◆ The problem ◆
In your copy of the listing below, reproduce each word exactly and include no pictures.

◆ Listed records ◆
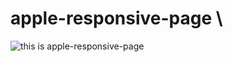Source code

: # apple-responsive-page \
![this is apple-responsive-page ]('../apple-page/src/components/images/home/page.jpge')

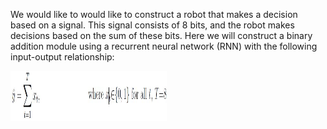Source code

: We would like to would like to construct a robot that makes a decision based on a signal. This signal consists of 8 bits, and the robot makes decisions based on the sum of these bits. Here we will construct a binary addition
module using a recurrent neural network (RNN) with the following input-output relationship:
 
 <img src="./Files/Images/relationRnn.JPG" alt="test" height="80" width="250">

◆ Output of the exercise ◆
Source code

: # apple-responsive-page \
![this is apple-responsive-page ]('../apple-page/src/components/images/home/page.jpge')

Source code

: We would like to would like to construct a robot that makes a decision based on a signal. This signal consists of 8 bits, and the robot makes decisions based on the sum of these bits. Here we will construct a binary addition
module using a recurrent neural network (RNN) with the following input-output relationship:
 
 <img src="./Files/Images/relationRnn.JPG" alt="test" height="80" width="250">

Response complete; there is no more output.